BEGIN SUPPLIED RECORDS

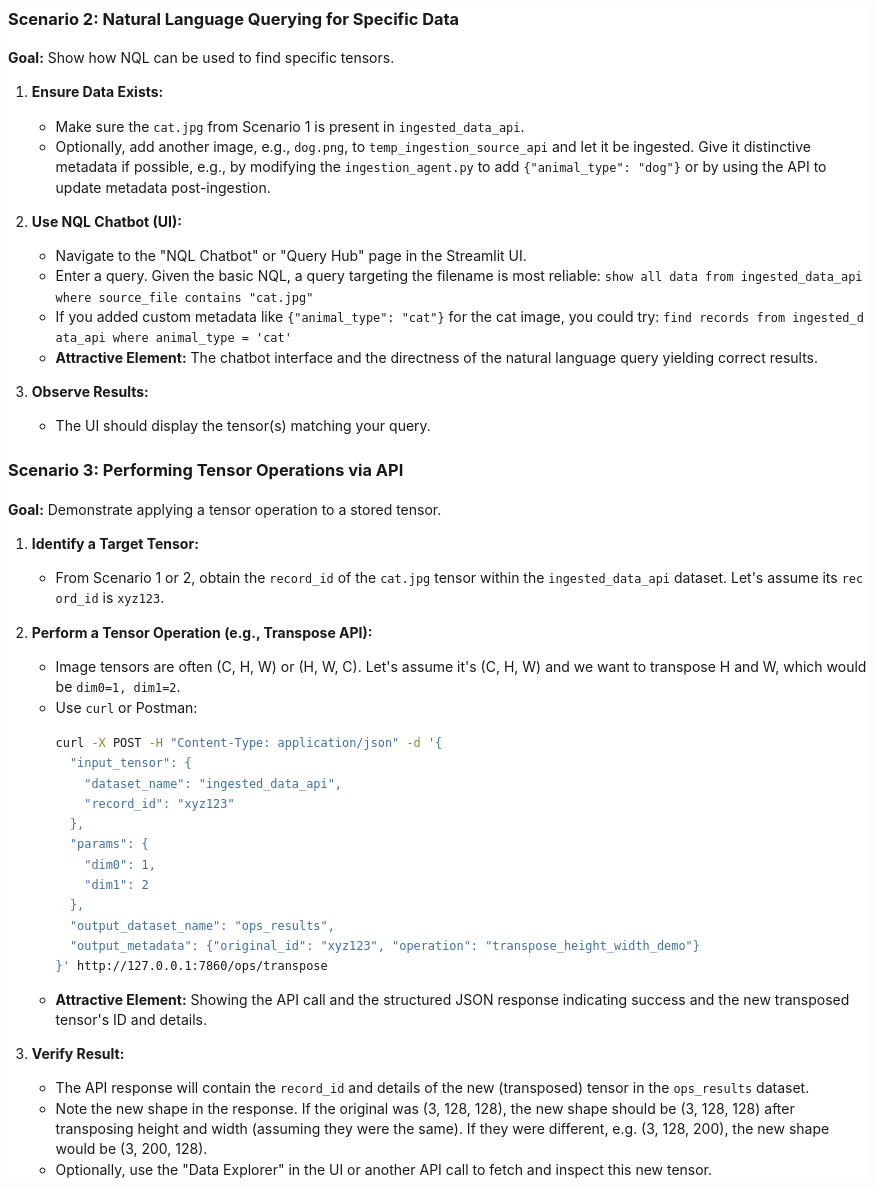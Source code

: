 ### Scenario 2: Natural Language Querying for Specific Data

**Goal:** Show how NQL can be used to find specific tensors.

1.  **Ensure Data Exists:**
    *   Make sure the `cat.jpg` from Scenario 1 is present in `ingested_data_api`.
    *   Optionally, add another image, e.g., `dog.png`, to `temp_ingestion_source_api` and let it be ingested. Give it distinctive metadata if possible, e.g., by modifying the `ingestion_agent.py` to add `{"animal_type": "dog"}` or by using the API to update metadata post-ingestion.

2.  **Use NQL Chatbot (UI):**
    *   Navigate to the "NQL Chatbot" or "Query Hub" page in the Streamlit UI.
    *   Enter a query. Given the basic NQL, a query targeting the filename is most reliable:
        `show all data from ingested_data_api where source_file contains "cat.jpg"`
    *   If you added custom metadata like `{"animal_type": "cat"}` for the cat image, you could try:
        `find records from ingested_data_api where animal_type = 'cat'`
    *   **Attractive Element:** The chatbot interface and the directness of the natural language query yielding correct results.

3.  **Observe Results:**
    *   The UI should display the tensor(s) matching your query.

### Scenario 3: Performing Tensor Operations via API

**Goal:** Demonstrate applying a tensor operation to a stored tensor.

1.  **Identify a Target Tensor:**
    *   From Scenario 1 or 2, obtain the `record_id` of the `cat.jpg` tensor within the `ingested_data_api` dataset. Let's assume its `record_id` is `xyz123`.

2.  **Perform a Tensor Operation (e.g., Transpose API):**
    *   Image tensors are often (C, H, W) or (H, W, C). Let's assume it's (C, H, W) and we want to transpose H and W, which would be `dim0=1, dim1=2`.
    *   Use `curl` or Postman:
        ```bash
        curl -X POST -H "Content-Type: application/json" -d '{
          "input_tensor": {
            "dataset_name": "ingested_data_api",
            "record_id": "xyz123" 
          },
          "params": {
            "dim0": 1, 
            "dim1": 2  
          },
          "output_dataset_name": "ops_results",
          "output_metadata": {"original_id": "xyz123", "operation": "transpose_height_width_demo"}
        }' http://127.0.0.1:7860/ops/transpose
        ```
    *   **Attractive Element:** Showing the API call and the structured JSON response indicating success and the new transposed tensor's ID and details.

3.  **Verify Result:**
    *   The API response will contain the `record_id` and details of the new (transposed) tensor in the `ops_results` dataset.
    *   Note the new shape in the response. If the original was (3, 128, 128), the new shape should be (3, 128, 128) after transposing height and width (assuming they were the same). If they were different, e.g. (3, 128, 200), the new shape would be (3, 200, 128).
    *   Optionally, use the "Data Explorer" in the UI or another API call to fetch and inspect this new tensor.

END SUPPLIED RECORDS
BEGIN SUPPLIED RECORDS

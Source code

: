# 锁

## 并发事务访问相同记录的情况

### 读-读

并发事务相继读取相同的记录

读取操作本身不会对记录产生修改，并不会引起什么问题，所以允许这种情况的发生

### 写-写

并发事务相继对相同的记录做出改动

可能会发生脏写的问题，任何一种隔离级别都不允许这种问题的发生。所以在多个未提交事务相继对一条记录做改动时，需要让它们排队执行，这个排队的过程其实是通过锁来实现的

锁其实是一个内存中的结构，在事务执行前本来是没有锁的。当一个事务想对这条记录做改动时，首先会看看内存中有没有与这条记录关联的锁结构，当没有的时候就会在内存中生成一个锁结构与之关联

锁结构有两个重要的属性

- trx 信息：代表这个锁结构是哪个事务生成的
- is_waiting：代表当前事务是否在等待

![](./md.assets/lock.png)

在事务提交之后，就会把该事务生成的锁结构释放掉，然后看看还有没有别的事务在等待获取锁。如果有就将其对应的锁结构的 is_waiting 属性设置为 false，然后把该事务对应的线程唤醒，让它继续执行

END SUPPLIED RECORDS
BEGIN SUPPLIED RECORDS

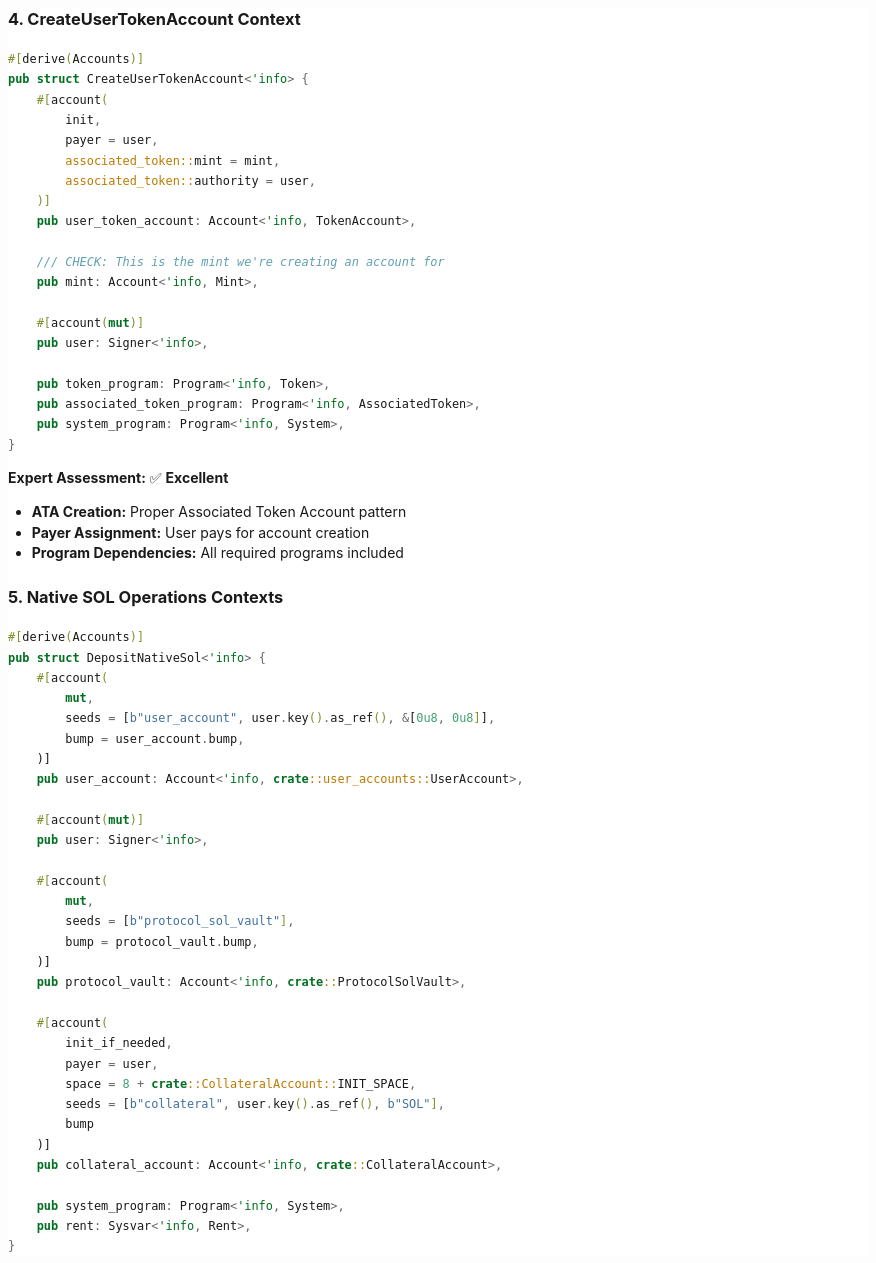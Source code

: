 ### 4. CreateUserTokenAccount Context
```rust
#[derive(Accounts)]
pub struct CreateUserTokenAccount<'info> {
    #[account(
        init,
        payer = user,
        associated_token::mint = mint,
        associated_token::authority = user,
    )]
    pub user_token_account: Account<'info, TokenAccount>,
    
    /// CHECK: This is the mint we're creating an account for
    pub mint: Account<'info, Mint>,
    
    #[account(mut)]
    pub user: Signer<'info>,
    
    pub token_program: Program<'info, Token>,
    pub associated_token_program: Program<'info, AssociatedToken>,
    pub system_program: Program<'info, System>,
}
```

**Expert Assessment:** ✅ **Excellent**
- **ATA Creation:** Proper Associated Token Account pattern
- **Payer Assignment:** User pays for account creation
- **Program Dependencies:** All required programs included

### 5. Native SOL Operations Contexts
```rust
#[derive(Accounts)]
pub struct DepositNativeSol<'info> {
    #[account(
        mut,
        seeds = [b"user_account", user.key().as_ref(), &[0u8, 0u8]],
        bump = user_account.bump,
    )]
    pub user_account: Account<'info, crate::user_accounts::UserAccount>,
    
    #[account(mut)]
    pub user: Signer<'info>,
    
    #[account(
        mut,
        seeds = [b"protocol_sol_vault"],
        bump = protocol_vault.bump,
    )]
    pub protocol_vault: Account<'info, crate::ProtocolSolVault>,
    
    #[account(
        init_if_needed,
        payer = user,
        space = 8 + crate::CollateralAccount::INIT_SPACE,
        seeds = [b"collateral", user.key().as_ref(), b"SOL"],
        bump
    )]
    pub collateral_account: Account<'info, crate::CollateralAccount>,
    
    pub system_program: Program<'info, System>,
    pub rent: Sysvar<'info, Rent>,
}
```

END SUPPLIED RECORDS

◆ **TASK STATEMENT**
Your answer should be the lines of the records that include the word "seeds".

◆ **ANSWER BOX**
        seeds = [b"user_account", user.key().as_ref(), &[0u8, 0u8]],
        seeds = [b"protocol_sol_vault"],
        seeds = [b"collateral", user.key().as_ref(), b"SOL"],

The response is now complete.